DERRICK SMITH, the great-grandfather of the subject of this sketch, came from Glasgow, Scotland, and settled in Orange County about 1750. He here married Hannah Gale, and Daniel, who was born Nov. 1, 1763, was their son. He married Tabitha, daughter of Solomon and Tabitha (Watkins) Tuttle, and they had children,— Grant, Derrick, Harriet, Nathan, Martha, Hilia Ann Alexander, Ichabod L., and Daniel, all of whom are dead except Martha, who lives in Western New York and Alexander, who was born April 10, 1803, and lives in Hamptonburgh. Daniel Smith settled upon on hundred and seventy acres of land in what was then Wallkill (now Hamptonburgh) in 1805, and there spent the remainder of his life following agricultural pursuits. This property has since been the Smith homestead, passing from Daniel to Grant Smith, who was born Dec. 21, 1788. His wife was Miriam, daughter of Jesse Smith, whom he married Jan. 30, 1811. Jesse Smith was born Oct. 17, 1758, married Elizabeth Ansely, and reared a family of eleven children, of whom Miriam was the fourth. He was a soldier in the Revolutionary war, and lived the life of a farmer in Orange County, where he died. Grant Smith, the father of Solomon T., lived on the homestead, served in the war of 1812, and was a leading business man and farmer in his town.

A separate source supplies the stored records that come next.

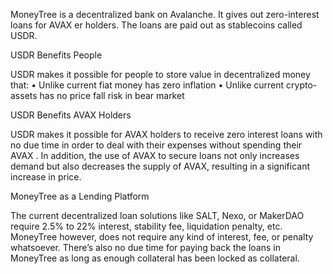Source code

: MoneyTree is a decentralized bank on Avalanche. It gives out zero-interest loans for AVAX er holders. The loans are paid out as stablecoins called USDR.

USDR Benefits People

USDR makes it possible for people to store value in decentralized money that:
•	Unlike current fiat money has zero inflation
•	Unlike current crypto-assets has no price fall risk in bear market

USDR Benefits AVAX  Holders

USDR makes it possible for AVAX  holders to receive zero interest loans with no due time in order to deal with their expenses without spending their AVAX .
In addition, the use of AVAX to secure loans not only increases demand but also decreases the supply of AVAX, resulting in a significant increase in price.

MoneyTree as a Lending Platform

The current decentralized loan solutions like SALT, Nexo, or MakerDAO require 2.5% to 22% interest, stability fee, liquidation penalty, etc. MoneyTree however, does not require any kind of interest, fee, or penalty whatsoever. There’s also no due time for paying back the loans in MoneyTree as long as enough collateral has been locked as collateral.

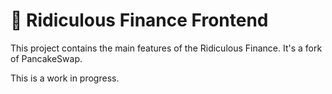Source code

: # 🥞 Ridiculous Finance Frontend

This project contains the main features of the Ridiculous Finance. It's a fork of PancakeSwap.

This is a work in progress.
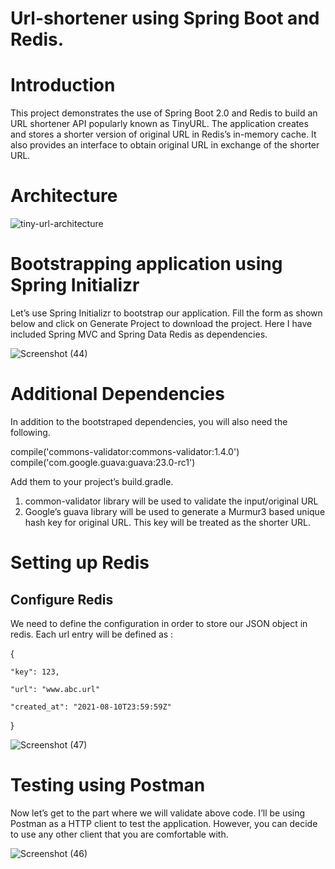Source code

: # Url-shortener using Spring Boot and Redis.

# Introduction
This project demonstrates the use of Spring Boot 2.0 and Redis to build an URL shortener API popularly known as TinyURL. The application creates and stores a shorter version of original URL in Redis’s in-memory cache. It also provides an interface to obtain original URL in exchange of the shorter URL.


# Architecture
![tiny-url-architecture](https://user-images.githubusercontent.com/58344010/186824026-4987d30e-c0d8-4863-b2d4-d487319a9497.png)



# Bootstrapping application using Spring Initializr
Let’s use Spring Initializr to bootstrap our application. Fill the form as shown below and click on Generate Project to download the project. Here I have included Spring MVC and Spring Data Redis as dependencies.

![Screenshot (44)](https://user-images.githubusercontent.com/58344010/186824348-86541df9-c3cd-4bbb-a9c4-566206da7a10.png)

# Additional Dependencies
In addition to the bootstraped dependencies, you will also need the following.

compile('commons-validator:commons-validator:1.4.0')
compile('com.google.guava:guava:23.0-rc1')

Add them to your project’s build.gradle.
1. common-validator library will be used to validate the input/original URL
2. Google’s guava library will be used to generate a Murmur3 based unique hash key for original URL. This key will be treated as the shorter URL.

# Setting up Redis
## Configure Redis
We need to define the configuration in order to store our JSON object in redis. Each url entry will be defined as :

{

    "key": 123,
    
    "url": "www.abc.url"
    
    "created_at": "2021-08-10T23:59:59Z"
    
}

![Screenshot (47)](https://user-images.githubusercontent.com/58344010/186830304-ee6605d1-2e47-4d54-9b4d-fc3669fdd0f3.png)



# Testing using Postman
Now let’s get to the part where we will validate above code. I’ll be using Postman as a HTTP client to test the application. 
However, you can decide to use any other client that you are comfortable with.

![Screenshot (46)](https://user-images.githubusercontent.com/58344010/186829486-64f8d2dc-c05d-45a7-8033-797b6cf03e6d.png)


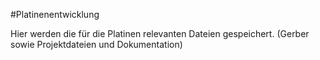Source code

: #Platinenentwicklung

Hier werden die für die Platinen relevanten Dateien gespeichert. (Gerber sowie Projektdateien und Dokumentation)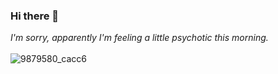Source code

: ### Hi there 👋
<i>I'm sorry, apparently I'm feeling a little psychotic this morning.</i><br><br>
![9879580_cacc6](https://github.com/user-attachments/assets/cb7c506a-a9d7-4732-b570-927eff3d6aee)
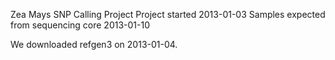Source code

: Zea Mays SNP Calling Project
Project started 2013-01-03
Samples expected from sequencing core 2013-01-10


We downloaded refgen3 on 2013-01-04.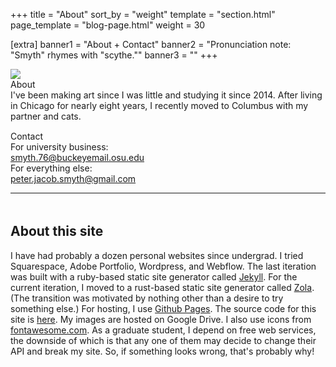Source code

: +++
title = "About"
sort_by = "weight"
template = "section.html"
page_template = "blog-page.html"
weight = 30

[extra]
banner1 = "About + Contact"
banner2 = "Pronunciation note: \"Smyth\" rhymes with \"scythe.\""
banner3 = ""
+++

<div class="about-top-container">
    <div class="about-icon-container">
        <div class="about-icon-spacer"></div>
        <img class="about-icon" src="https://drive.google.com/uc?id=1Tee44COFYBIiXehepoWz4jnPBvGUlCRe"></img>
        <div class="about-icon-spacer"></div>
    </div>
    <div class="about-top-right flex-x">
        <div class="about-body-spacer"></div>
        <div class="flex-y" style="flex: 1;">
            <div class="about-top-right-body center">
                <div class="about-heading">About</div>
                <div class="about-body">I've been making art since I was little and studying it since 2014. After living in Chicago for nearly eight years, I recently moved to Columbus with my partner and cats. </div>
                <div style="width: auto; height: 15px;"></div>
                <div class="about-heading">Contact</div>
                <div class="about-body">For university business:<br><a href="mailto:smyth.76@buckeyemail.osu.edu">smyth.76@buckeyemail.osu.edu</a><br>For everything else:<br><a href="mailto:peter.jacob.smyth@gmail.com">peter.jacob.smyth@gmail.com</a></div>
            </div>
        </div>
        <div class="about-body-spacer"></div>
    </div>
</div>


<hr>
<div style="width: auto; height: 5px;"></div>

## About this site

I have had probably a dozen personal websites since undergrad. I tried Squarespace, Adobe Portfolio, Wordpress, and Webflow. The last iteration was built with a ruby-based static site generator called <a href="https://jekyllrb.com/">Jekyll</a>. For the current iteration, I moved to a rust-based static site generator called <a href="https://www.getzola.org/">Zola</a>. (The transition was motivated by nothing other than a desire to try something else.) For hosting, I use <a href="https://pages.github.com/">Github Pages</a>. The source code for this site is <a href="https://github.com/holymahogany/hmsite">here</a>. My images are hosted on Google Drive. I also use icons from <a href="https://fontawesome.com/">fontawesome.com</a>. As a graduate student, I depend on free web services, the downside of which is that any one of them may decide to change their API and break my site. So, if something looks wrong, that's probably why!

Of this union were born Sarah Jane, married John M. Miller, of Wallkill, and resides in Indiana; Solomon T.; William A., a farmer of Wisconsin, who married Martha Watkins, of Orange County; Elizabeth, married Richard S. Denton, of Vernon, N.J.; and Harriet, who became the wife of Henry B. Smith, and, after his decease, of his brother, Nathaniel P. Grant Smith died Sept. 29, 1829. Miriam, his wife, was a woman of more than ordinary ability and energy. Left by the death of her husband with the sole care and control of five children, she retained possession of the homestead, and instilled into their minds when young the important lessons of industry and self-reliance which enabled them to become useful men and women. Until within a few years of her death, which occurred Nov. 17, 1878, at the age of eighty-eight years, she had been unusually active, and retained her mental faculties to a remarkable degree.

Solomon T. Smith was born on the homestead, Jan. 10, 1815. The common schools gave him his education, and to his mother he owes the early discipline of mind and muscle which developed into the useful citizen and the good farmer. By inheritance and purchase he obtained the homestead, and there his life was spent.

Mr. Smith was a man of good morals, temperate habits, and successful in his business affairs. Oftentimes his judgment was desired in the valuation of real estate, and his counsels were always judicious. He was indifferent to official position, and was more content with the duties of private life, always meeting his engagements with promptitude. For many years he was a member of the Goshen Presbyterian Church, and there his family attended.

His wife was Mary, daughter of Wickham and Catharine Tuttle, whom he married Nov. 20, 1850, and their children were Wickham T., who is the fourth generation on the homestead, and Martha, deceased. He died Nov. 27, 1876. His wife died April 7, 1870.